Artigo 33, Parágrafo 4 da Resolução CNJ 171 de 01 de Março de 2013
Dispõe sobre as normas técnicas de auditoria, inspeção administrativa e fiscalização nas unidades jurisdicionais vinculadas ao Conselho Nacional de Justiça (Processo CNJ nº 349.544).
Art. 33
Durante a execução dos trabalhos com aplicação do Programa de Auditoria e das respectivas técnicas serão identificados os Achados de Auditoria, que consistem em fato significativo, digno de relato pelo servidor no exercício da auditoria, constituído de quatro atributos essenciais: situação encontrada ou condição, critério, causa e efeito.
§ 1º
Os Achados de Auditoria decorrem da comparação da situação encontrada com o critério estabelecido no Programa de Auditoria e devem ser devidamente comprovados por evidências e documentados por meio dos papéis de trabalho.
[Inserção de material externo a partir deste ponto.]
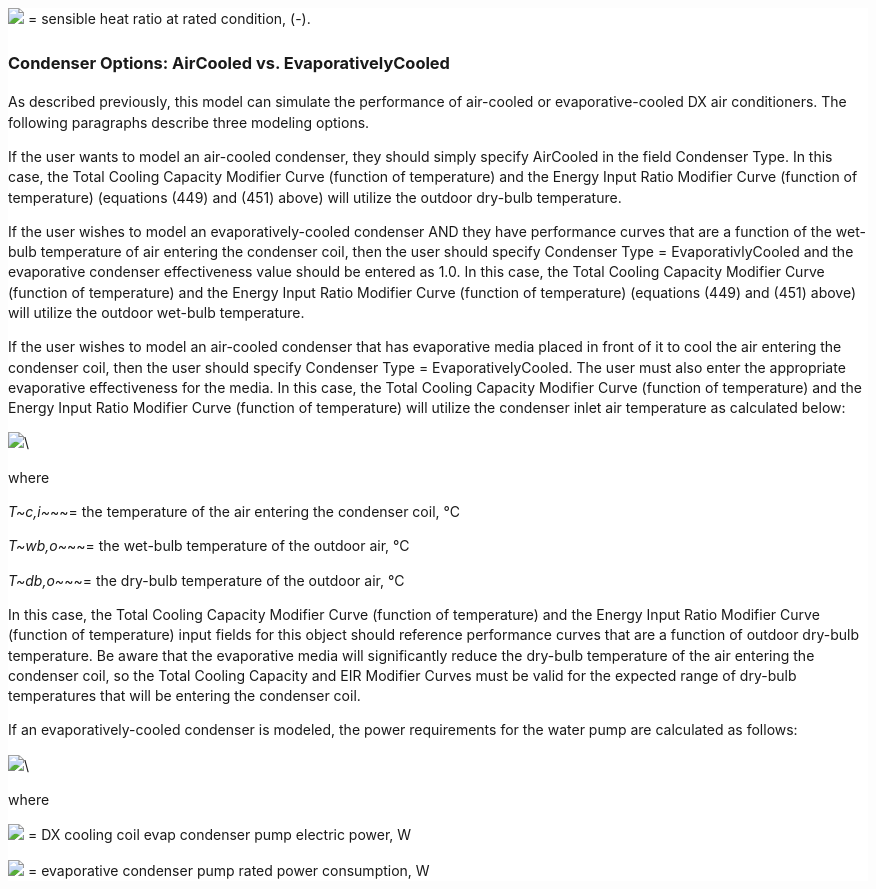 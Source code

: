 ![](media/image3296.png)   = sensible heat ratio at rated condition, (-).

### Condenser Options: AirCooled vs. EvaporativelyCooled

As described previously, this model can simulate the performance of air-cooled or evaporative-cooled DX air conditioners. The following paragraphs describe three modeling options.

If the user wants to model an air-cooled condenser, they should simply specify AirCooled in the field Condenser Type. In this case, the Total Cooling Capacity Modifier Curve (function of temperature) and the Energy Input Ratio Modifier Curve (function of temperature) (equations (449) and (451) above) will utilize the outdoor dry-bulb temperature.

If the user wishes to model an evaporatively-cooled condenser AND they have performance curves that are a function of the wet-bulb temperature of air entering the condenser coil, then the user should specify Condenser Type = EvaporativlyCooled and the evaporative condenser effectiveness value should be entered as 1.0. In this case, the Total Cooling Capacity Modifier Curve (function of temperature) and the Energy Input Ratio Modifier Curve (function of temperature) (equations (449) and (451) above) will utilize the outdoor wet-bulb temperature.

If the user wishes to model an air-cooled condenser that has evaporative media placed in front of it to cool the air entering the condenser coil, then the user should specify Condenser Type = EvaporativelyCooled. The user must also enter the appropriate evaporative effectiveness for the media. In this case, the Total Cooling Capacity Modifier Curve (function of temperature) and the Energy Input Ratio Modifier Curve (function of temperature) will utilize the condenser inlet air temperature as calculated below:

![](media/image3297.png)\


where

*T~c,i~*~~= the temperature of the air entering the condenser coil, °C

*T~wb,o~*~~= the wet-bulb temperature of the outdoor air, °C

*T~db,o~*~~= the dry-bulb temperature of the outdoor air, °C

In this case, the Total Cooling Capacity Modifier Curve (function of temperature) and the Energy Input Ratio Modifier Curve (function of temperature) input fields for this object should reference performance curves that are a function of outdoor dry-bulb temperature. Be aware that the evaporative media will significantly reduce the dry-bulb temperature of the air entering the condenser coil, so the Total Cooling Capacity and EIR Modifier Curves must be valid for the expected range of dry-bulb temperatures that will be entering the condenser coil.

If an evaporatively-cooled condenser is modeled, the power requirements for the water pump are calculated as follows:

![](media/image3298.png)\


where

![](media/image3299.png) = DX cooling coil evap condenser pump electric power, W

![](media/image3300.png) = evaporative condenser pump rated power consumption, W
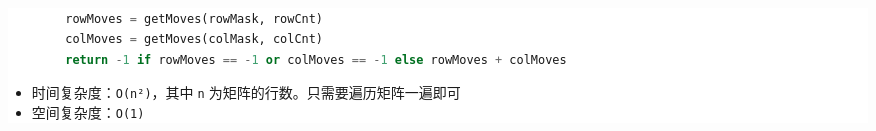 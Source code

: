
 ```python
        rowMoves = getMoves(rowMask, rowCnt)
        colMoves = getMoves(colMask, colCnt)
        return -1 if rowMoves == -1 or colMoves == -1 else rowMoves + colMoves
```

- 时间复杂度：`O(n²)`，其中 `n` 为矩阵的行数。只需要遍历矩阵一遍即可
- 空间复杂度：`O(1)` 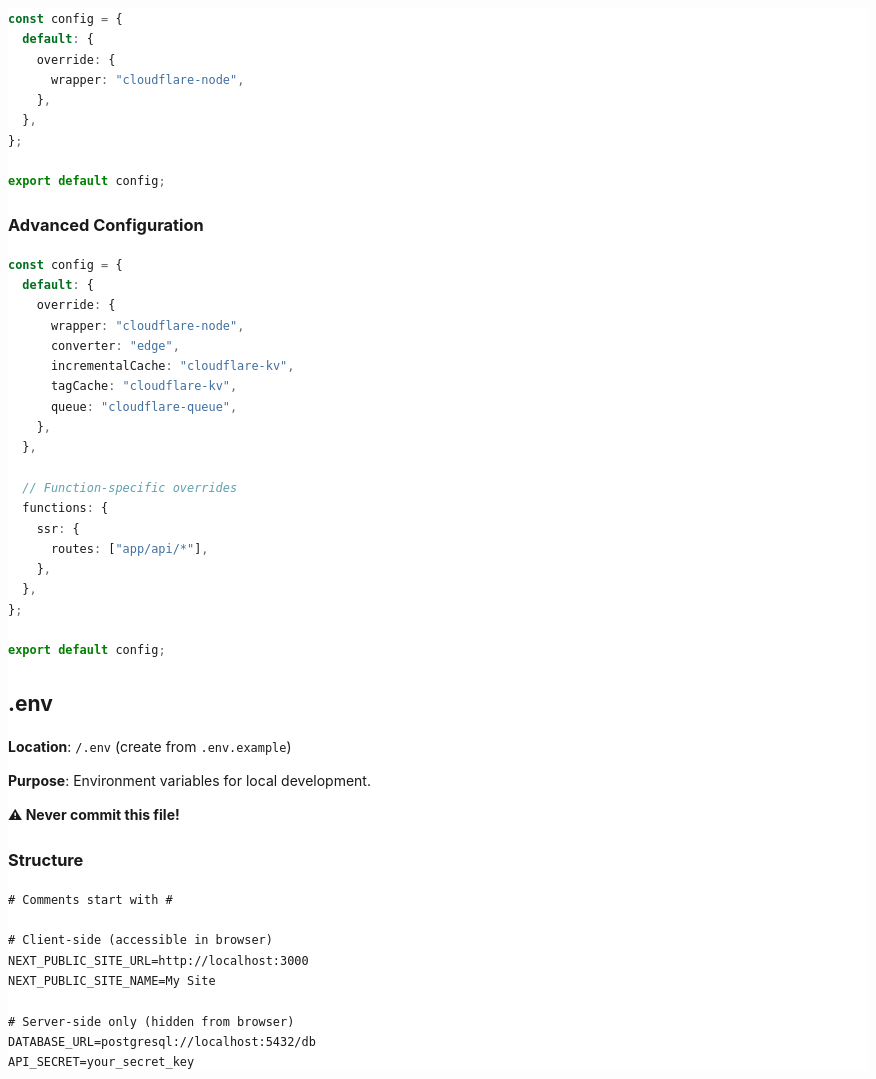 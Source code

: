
 ```typescript
const config = {
  default: {
    override: {
      wrapper: "cloudflare-node",
    },
  },
};

export default config;
```

### Advanced Configuration

```typescript
const config = {
  default: {
    override: {
      wrapper: "cloudflare-node",
      converter: "edge",
      incrementalCache: "cloudflare-kv",
      tagCache: "cloudflare-kv",
      queue: "cloudflare-queue",
    },
  },
  
  // Function-specific overrides
  functions: {
    ssr: {
      routes: ["app/api/*"],
    },
  },
};

export default config;
```

## .env

**Location**: `/.env` (create from `.env.example`)

**Purpose**: Environment variables for local development.

**⚠️ Never commit this file!**

### Structure

```env
# Comments start with #

# Client-side (accessible in browser)
NEXT_PUBLIC_SITE_URL=http://localhost:3000
NEXT_PUBLIC_SITE_NAME=My Site

# Server-side only (hidden from browser)
DATABASE_URL=postgresql://localhost:5432/db
API_SECRET=your_secret_key
```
O achado pode ser negativo, quando revela impropriedade ou irregularidade, ou positivo quando aponta boas práticas de gestão.
§ 2º
Os esclarecimentos acerca de indícios consignados nos Achados de Auditoria devem ser colhidos por escrito ao longo da fase de execução da auditoria, por intermédio de expediente de Requisição de Documentos ou Informações, evitando-se mal entendidos e minimizando o recolhimento de informações posteriores.
§ 3º
A análise de Achados de Auditoria é realizada no próprio documento de Requisição de Documentos ou Informações e consolidada nos Mapas de Achados de Auditoria e de Acompanhamento.
§ 4º
Deve ser informado ao dirigente da unidade auditada que os achados são preliminares, podendo ser corroborados ou excluídos em decorrência do aprofundamento da análise, e que poderá haver inclusão de novos achados.
§ 5º
Os esclarecimentos dos responsáveis acerca dos achados preliminares de auditoria, consistentes em manifestações formais apresentadas por escrito em resposta à Requisição de Documentos ou Informações, deverão ser incorporados nos relatórios como um dos elementos de cada achado, individualmente.